Energy Reports (Dec 2022)
Research and application of high voltage measurement technology in DC UHV preventive test
Abstract
With the state’s high attention to clean energy and the requirement to reduce the loss of power grid transmission lines, DC UHV has developed rapidly in recent years. It refers to DC transmission and related technologies with voltage levels of ±800 kV (±750 kV) and above. In the power system, DC high-voltage transmission is inseparable from power equipment, but the higher the transmission voltage level, the higher the voltage of DC withstand voltage preventive test. Before the transmission of UHV DC transmission lines, if the DC voltage withstand device is 800 kV or above, the voltage withstand test shall not be carried out for the high-voltage line. The traditional direct comparison method using voltage divider cannot be used to measure the DC output voltage of DC UHV withstand voltage device on site. This paper analyzes the method of full coverage of DC UHV system in limited voltage range and the method of out of range calibration using scale factor. In order to solve the problem of voltage traceability in the DC high voltage generator, especially the voltage traceability of the field DC UHV device, when the voltage output range of the calibrated DC high voltage generator exceeds the measurement range of the standard, the standard value of the voltage calibration point beyond the range can be determined by comparison and obtained through the linearity test. The comparison with the standard shall be conducted at a voltage not lower than 20% of the rated voltage of the calibrated DC high voltage generator, and compared to the maximum voltage of the standard voltage divider.
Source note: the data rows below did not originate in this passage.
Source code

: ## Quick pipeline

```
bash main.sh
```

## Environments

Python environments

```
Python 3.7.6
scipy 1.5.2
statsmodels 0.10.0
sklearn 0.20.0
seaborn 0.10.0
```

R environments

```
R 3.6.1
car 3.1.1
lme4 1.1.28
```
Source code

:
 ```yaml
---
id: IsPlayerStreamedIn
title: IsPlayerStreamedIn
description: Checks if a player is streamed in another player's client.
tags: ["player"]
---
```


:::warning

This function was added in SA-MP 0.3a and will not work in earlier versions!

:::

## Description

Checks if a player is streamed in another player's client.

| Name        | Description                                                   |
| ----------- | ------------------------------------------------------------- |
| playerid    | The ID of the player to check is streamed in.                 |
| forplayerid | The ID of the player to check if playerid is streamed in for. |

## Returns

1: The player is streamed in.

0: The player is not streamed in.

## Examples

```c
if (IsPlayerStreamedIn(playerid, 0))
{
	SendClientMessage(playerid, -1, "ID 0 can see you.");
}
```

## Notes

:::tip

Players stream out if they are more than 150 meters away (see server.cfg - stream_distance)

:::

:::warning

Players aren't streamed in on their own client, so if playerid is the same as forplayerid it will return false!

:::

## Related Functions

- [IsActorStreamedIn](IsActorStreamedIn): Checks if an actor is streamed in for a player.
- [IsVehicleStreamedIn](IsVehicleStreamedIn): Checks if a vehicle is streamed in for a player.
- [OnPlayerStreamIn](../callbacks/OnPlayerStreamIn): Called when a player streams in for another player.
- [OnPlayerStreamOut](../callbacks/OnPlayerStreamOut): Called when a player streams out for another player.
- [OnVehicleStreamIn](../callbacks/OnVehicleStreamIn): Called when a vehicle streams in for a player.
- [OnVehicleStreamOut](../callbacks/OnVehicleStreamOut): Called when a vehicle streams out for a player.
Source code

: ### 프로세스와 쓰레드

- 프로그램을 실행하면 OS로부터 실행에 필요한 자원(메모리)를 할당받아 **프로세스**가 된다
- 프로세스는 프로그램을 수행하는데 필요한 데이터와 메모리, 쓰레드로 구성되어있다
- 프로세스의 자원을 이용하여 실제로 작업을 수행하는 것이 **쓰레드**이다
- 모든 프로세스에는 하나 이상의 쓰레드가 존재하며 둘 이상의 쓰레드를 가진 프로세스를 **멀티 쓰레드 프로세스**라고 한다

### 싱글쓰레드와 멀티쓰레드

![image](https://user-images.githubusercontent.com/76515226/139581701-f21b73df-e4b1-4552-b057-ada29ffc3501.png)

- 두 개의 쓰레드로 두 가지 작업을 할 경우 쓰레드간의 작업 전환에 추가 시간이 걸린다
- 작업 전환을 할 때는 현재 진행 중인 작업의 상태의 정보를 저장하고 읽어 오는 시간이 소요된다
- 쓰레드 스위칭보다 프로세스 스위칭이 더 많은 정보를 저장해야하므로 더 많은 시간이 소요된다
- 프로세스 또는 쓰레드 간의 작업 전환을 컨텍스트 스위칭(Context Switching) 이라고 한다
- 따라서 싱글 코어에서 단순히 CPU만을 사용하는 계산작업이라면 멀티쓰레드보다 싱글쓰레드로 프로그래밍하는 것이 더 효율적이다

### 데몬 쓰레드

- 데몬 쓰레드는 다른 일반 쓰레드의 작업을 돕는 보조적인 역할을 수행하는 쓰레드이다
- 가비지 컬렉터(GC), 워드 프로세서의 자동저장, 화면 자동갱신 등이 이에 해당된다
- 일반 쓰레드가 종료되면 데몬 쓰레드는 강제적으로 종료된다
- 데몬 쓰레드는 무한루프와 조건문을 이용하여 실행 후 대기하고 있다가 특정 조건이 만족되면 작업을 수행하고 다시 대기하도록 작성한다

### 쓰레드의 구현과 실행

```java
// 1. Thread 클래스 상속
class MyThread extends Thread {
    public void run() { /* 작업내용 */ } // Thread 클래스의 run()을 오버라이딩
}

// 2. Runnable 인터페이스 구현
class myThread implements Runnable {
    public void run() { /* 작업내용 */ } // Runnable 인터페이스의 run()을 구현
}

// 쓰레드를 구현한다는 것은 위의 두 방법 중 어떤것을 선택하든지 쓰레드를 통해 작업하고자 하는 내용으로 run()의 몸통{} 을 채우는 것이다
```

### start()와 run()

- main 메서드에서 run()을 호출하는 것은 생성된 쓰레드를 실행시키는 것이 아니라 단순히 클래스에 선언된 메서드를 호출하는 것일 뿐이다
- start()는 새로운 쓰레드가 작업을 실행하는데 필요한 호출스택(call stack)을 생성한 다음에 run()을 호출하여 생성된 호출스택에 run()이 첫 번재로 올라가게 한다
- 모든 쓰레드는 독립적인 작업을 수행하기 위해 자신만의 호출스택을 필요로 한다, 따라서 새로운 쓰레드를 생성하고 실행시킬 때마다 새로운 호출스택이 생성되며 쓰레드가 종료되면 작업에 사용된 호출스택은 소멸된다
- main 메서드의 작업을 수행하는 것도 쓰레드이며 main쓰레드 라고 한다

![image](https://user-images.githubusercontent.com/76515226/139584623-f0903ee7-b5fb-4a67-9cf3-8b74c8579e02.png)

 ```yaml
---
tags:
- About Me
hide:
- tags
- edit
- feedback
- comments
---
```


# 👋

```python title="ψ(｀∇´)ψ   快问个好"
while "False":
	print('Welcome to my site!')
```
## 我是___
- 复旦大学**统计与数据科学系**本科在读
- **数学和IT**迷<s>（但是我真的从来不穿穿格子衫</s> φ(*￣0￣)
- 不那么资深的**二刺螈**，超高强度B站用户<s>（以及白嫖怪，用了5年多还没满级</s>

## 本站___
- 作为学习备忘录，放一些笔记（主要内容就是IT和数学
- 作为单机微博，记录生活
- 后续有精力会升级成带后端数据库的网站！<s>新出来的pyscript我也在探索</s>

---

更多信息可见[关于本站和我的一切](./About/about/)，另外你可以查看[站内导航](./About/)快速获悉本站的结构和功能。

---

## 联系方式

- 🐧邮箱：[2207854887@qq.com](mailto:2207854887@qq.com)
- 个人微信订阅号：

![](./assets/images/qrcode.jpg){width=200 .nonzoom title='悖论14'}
The comparison is carried out at a (a ≥ 2) voltage point. When comparing at a point, the highest voltage level is equal to the upper limit of the standard. Under a voltage point, according to the mathematical relationship between the voltage standard value of the tested device and the current flowing through the linear load resistance, the fitting function can be obtained through the linear regression method. For b (b ≥ 4) calibration points beyond the measurement range of DC standard voltage divider, the standard value can be “extrapolated” from the linear load resistance current and the fitting function Yang (2002). Through comparison and verification, the method is feasible, which is of great significance to promote the compilation of calibration specification for DC high voltage generator.